Jeudi 18 avril, Monsieur le député Jean-François Mbaye a reçu, durant deux heures, une délégation composée de parents d’élèves FCPE et de représentants syndicaux du SNUDI-FO 94 et du SNUipp-FSU 94. Cette rencontre, à l’initiative de la FCPE et à laquelle les syndicats enseignants ont été invités, avait pour objectif de faire entendre les très fortes inquiétudes de la communauté éducative concernant le projet de loi « école pour la confiance ».
La délégation est revenue sur plusieurs articles et amendements du projet de loi :

Article 4 bis :
Pour rappel, l’amendement à l’article 4 bis adopté le 30 janvier crée un article 4 bis « Par dérogation à l’article L. 131-2 du code de l’éducation, l’instruction obligatoire peut, au cours des années scolaires 2019-2020 et 2020-2021, être donnée aux enfants âgés de trois à six ans dans un établissement d’accueil collectif recevant exclusivement des enfants âgés de plus de deux ans dit « jardins d’enfants ».
La délégation a exprimé les craintes des enseignants et des parents relatives à cet amendement :
• L’instruction peut dorénavant être dispensée dans un cadre qui ne relève pas de l’Education nationale, par des éducateurs de jeunes enfants. Cet amendement nie, de fait, la professionnalité des personnels enseignants titulaires d’un bac + 5, d’un concours, d’une formation et d’une expertise.
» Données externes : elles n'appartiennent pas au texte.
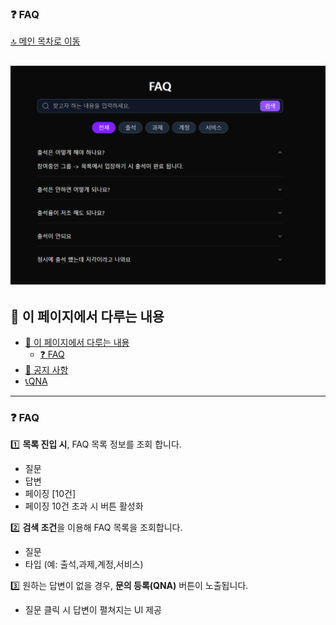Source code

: ### ❓ FAQ

[🔝 메인 목차로 이동](../../README.md)

## ![../../Settings/image/faq.PNG](../../Settings/image/faq.PNG)


## 🧭 이 페이지에서 다루는 내용

- [🧭 이 페이지에서 다루는 내용](#-이-페이지에서-다루는-내용)
    - [❓ FAQ](./faq.md)
- [📢 공지 사항](./notice.md)
- [📞QNA](./qna.md)

---

### ❓ FAQ


1️⃣ **목록 진입 시**, FAQ 목록 정보를 조회 합니다.
- 질문
- 답변
- 페이징 [10건]
- 페이징 10건 초과 시 버튼 활성화

2️⃣ **검색 조건**을 이용해 FAQ 목록을 조회합니다.
- 질문
- 타입 (예: 출석,과제,계정,서비스)

3️⃣ 원하는 답변이 없을 경우, **문의 등록(QNA)** 버튼이 노출됩니다.
- 질문 클릭 시 답변이 펼쳐지는 UI 제공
• Le mépris ressenti par les enseignants est accentué à la fois par le décret de mars 2018, qui modifie le statut des ATSEM en leur permettant la mise en œuvre des activités pédagogiques, et par la circulaire ministérielle de rentrée qui introduit des formations communes aux ATSEM et aux Professeurs des écoles. Les enseignants de maternelle s’interrogent par conséquent sur leur place et sur leur devenir dans le système éducatif ! Si les bâtiments des écoles maternelles demeurent, cela permet à monsieur le Ministre de dire que les écoles maternelles ne disparaissent pas. Mais quels personnels y dispenseront l’enseignement ?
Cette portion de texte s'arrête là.